New official figures have revealed that the rising cost of living did not ease as expected last month.
The rate of inflation stayed flat at 8.7% in May, despite hopes from economists that it would fall and provide some relief for households.
The reading from the Office for National Statistics (ONS) could be stark reading for shoppers, homeowners and borrowers.
Here the PA news agency explains what this means and how it could affect Britons.
– What is inflation?
Inflation is the term used for the rate at which prices increase over time.
If the price of something rises from £10 to £11 over a year, then that would represent annual inflation of 10%.
Every month, the ONS reports the annual increases on a raft of items and services, including everything from computer games to a loaf bread.
– Why is it currently so high?
In May inflation struck 8.7%, as it continues to slow from the 11.1% peak it hit late last year.
Prices rocketed last year after the Russian invasion of Ukraine in late February 2022 caused the price of energy to shoot higher, adding to pressure from supply disruption.
It contributed to higher costs for firms making products or offering services, while labour costs also started to rise.
Since then, higher food and drink prices are a key reason why inflation has failed to fall as fast as hoped.
Olive oil, eggs and cheese are among items to see the sharpest increases over the past year.
– Why has there been a negative response to flat inflation for last month?
Firstly, it is important to highlight that flat inflation does not mean that prices have stayed the same. It means that the rate of price increases is the same as it was in the previous month.
In April, the rate of inflation dropped to 8.7% from 10.1% in March. Economists and politicians had hoped that this rate would continue to drop, with expectations it would fall to 8.4% for last month.
Inflation flatlining at 8.7% for May could indicate that it will take longer than hoped for inflation to drop to more normal levels, keeping pressure on household budgets.
– What does it mean for interest rates?
The Bank of England has a target to try to get the rate of inflation to around 2%.
In order to drag inflation down quickly, the most commonly used policy tool used by the central bank is increasing the base interest rate.
Increases to interest rates – which currently sit at a 14-year high of 4.5% – are designed to reduce demand from people to borrow money, because of the higher charges they will face, and encourage people to save their cash.
It is hoped that lower spending and increased saving will encourage firms to reduce prices to keep customers purchasing products or services, helping to reduce the rate of inflation.
– How will this affect my mortgage?
Some variable rate mortgage deals directly track the Bank of England base interest rate and they automatically increase in line with the base rate.
Borrowers can also end up on a standard variable rate (SVR) when their initial mortgage deal ends.
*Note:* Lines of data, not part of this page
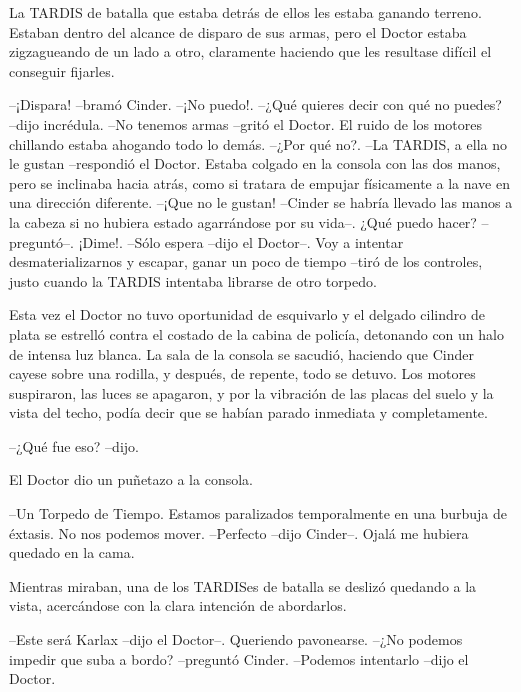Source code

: La TARDIS de batalla que estaba detrás de ellos les estaba ganando terreno. Estaban dentro del alcance de disparo de sus armas, pero el Doctor estaba zigzagueando de un lado a otro, claramente haciendo que les resultase difícil el conseguir fijarles.

--¡Dispara! --bramó Cinder.
--¡No puedo!.
--¿Qué quieres decir con qué no puedes? --dijo incrédula.
--No tenemos armas --gritó el Doctor. El ruido de los motores chillando estaba ahogando todo lo demás.
--¿Por qué no?.
--La TARDIS, a ella no le gustan --respondió el Doctor. Estaba colgado en la consola con las dos manos, pero se inclinaba hacia atrás, como si tratara de empujar físicamente a la nave en una dirección diferente.
--¡Que no le gustan! --Cinder se habría llevado las manos a la cabeza si no hubiera estado agarrándose por su vida--. ¿Qué puedo hacer? --preguntó--. ¡Dime!.
--Sólo espera --dijo el Doctor--. Voy a intentar desmaterializarnos y escapar, ganar un poco de tiempo --tiró de los controles, justo cuando la TARDIS intentaba librarse de otro torpedo.

Esta vez el Doctor no tuvo oportunidad de esquivarlo y el delgado cilindro de plata se estrelló contra el costado de la cabina de policía, detonando con un halo de intensa luz blanca.
La sala de la consola se sacudió, haciendo que Cinder cayese sobre una rodilla, y después, de repente, todo se detuvo. Los motores suspiraron, las luces se apagaron, y por la vibración de las placas del suelo y la vista del techo, podía decir que se habían parado inmediata y completamente.

--¿Qué fue eso? --dijo.

El Doctor dio un puñetazo a la consola. 

--Un Torpedo de Tiempo. Estamos paralizados temporalmente en una burbuja de éxtasis. No nos podemos mover.
--Perfecto --dijo Cinder--. Ojalá me hubiera quedado en la cama.

Mientras miraban, una de los TARDISes de batalla se deslizó quedando a la vista, acercándose con la clara intención de abordarlos. 

--Este será Karlax --dijo el Doctor--. Queriendo pavonearse.
--¿No podemos impedir que suba a bordo? --preguntó Cinder.
--Podemos intentarlo --dijo el Doctor.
The SVR is set by lenders individually but it can often roughly follow movements in the base rate.
The bulk of mortgaged UK homeowners tend to take out fixed-rate deals.
Swap rates underpin the pricing of fixed-rate mortgages and these have been rising amid expectations around inflation, as it has turned out to be more “sticky” than some had expected.
Fixed-rate mortgage rates have been on an upwards march in recent days, with the average two-year fixed-rate residential mortgage now sitting at around 6%.
– When will we see respite from the cost-of-living crisis?
Despite the latest setback, inflation is still widely expected to continue to fall.
Last month, the Bank of England predicted that inflation would fall to 5.1% in the fourth quarter of 2023.
– What does it mean for the Government’s pledge to halve inflation?
The Government pledged to halve inflation annually from a rate of 10.7% at the start of the year, as part of five promises by Rishi Sunak’s Government.
At the time, economists had forecast inflation was on track to drop to around 2.9% by the last quarter of 2023, but have reduced this to 5.1%, raising concerns the pledge could be at risk.
Chancellor Jeremy Hunt said in response that the target was “still absolutely deliverable” but stressed that there is still a long way to go to achieve this.